**Problem to solve**
Using the data that follows, report how many lines include "have"; output no other text.

**Records for the exercise**

::::::::::

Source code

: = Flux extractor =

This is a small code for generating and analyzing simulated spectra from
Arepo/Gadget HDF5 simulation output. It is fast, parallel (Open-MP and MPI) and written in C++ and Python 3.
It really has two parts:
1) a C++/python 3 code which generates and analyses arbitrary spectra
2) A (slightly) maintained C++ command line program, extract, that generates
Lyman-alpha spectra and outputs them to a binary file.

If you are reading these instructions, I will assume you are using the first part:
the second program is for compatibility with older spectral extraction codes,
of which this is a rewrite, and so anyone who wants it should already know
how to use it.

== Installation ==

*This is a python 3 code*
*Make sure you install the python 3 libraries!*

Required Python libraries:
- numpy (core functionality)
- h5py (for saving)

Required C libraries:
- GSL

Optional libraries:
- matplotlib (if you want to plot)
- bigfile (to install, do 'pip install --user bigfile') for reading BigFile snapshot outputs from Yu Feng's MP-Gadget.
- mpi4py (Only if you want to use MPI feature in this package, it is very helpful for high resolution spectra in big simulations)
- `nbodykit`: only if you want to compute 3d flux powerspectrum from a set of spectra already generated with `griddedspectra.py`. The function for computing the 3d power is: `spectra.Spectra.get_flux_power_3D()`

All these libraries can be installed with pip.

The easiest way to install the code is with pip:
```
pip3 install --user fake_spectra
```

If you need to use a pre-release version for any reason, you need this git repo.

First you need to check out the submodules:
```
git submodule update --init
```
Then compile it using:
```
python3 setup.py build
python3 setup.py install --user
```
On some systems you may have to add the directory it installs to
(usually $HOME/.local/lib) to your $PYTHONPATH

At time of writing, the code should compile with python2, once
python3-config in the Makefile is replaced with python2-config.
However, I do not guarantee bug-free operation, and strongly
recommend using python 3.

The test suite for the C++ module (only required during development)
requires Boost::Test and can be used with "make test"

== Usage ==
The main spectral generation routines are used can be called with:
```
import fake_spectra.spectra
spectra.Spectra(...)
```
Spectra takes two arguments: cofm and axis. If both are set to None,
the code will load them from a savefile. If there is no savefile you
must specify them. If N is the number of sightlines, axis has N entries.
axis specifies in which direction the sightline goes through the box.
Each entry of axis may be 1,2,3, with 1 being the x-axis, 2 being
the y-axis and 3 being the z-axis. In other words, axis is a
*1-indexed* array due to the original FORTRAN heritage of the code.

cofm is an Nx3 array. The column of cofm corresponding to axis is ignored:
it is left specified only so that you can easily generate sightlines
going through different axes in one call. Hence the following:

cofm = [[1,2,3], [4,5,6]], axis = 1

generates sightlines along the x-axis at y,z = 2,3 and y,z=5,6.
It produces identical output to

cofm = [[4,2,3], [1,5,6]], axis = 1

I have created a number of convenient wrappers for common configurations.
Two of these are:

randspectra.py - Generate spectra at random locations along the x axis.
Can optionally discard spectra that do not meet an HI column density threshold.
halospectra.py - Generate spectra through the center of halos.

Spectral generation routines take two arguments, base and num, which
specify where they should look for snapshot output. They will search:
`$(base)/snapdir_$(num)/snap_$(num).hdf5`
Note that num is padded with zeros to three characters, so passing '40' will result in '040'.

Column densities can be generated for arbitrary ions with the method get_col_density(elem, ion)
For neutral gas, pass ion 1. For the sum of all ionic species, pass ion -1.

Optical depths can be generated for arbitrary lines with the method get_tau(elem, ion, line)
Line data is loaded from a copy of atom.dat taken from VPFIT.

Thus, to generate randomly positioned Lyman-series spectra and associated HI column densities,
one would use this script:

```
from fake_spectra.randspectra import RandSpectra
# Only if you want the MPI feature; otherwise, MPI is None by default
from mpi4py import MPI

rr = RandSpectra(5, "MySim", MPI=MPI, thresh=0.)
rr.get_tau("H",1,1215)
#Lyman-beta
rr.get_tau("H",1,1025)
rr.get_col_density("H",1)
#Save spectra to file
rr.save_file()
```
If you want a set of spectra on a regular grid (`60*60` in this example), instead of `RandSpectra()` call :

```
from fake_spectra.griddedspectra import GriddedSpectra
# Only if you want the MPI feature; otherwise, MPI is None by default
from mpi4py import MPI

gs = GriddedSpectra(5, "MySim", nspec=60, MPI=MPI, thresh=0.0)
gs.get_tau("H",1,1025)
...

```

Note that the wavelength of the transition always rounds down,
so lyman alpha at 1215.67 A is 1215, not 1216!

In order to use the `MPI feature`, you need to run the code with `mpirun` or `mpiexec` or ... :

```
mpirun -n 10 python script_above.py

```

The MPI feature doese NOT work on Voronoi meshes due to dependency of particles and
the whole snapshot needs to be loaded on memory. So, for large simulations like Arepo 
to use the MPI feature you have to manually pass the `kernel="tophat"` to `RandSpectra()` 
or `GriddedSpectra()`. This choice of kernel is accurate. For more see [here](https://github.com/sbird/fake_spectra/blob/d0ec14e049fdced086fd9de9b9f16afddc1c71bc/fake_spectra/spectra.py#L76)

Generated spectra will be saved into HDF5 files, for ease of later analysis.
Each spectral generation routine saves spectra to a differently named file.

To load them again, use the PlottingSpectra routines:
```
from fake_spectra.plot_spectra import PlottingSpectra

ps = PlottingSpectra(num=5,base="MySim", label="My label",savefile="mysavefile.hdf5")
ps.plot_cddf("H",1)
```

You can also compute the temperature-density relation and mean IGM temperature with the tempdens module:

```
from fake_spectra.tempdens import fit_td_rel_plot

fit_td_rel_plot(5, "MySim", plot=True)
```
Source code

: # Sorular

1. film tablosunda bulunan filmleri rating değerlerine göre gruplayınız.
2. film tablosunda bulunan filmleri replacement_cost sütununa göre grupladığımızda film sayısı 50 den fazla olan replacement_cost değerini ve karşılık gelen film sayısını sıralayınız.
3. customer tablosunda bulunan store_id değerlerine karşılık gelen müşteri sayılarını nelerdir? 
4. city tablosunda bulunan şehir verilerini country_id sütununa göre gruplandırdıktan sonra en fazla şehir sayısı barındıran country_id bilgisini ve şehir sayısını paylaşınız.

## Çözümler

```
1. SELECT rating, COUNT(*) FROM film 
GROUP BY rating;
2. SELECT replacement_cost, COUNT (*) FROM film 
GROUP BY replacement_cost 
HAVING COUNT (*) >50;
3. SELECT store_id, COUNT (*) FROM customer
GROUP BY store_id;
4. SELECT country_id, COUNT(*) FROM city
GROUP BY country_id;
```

::::::::::

**Answer for this exercise**
3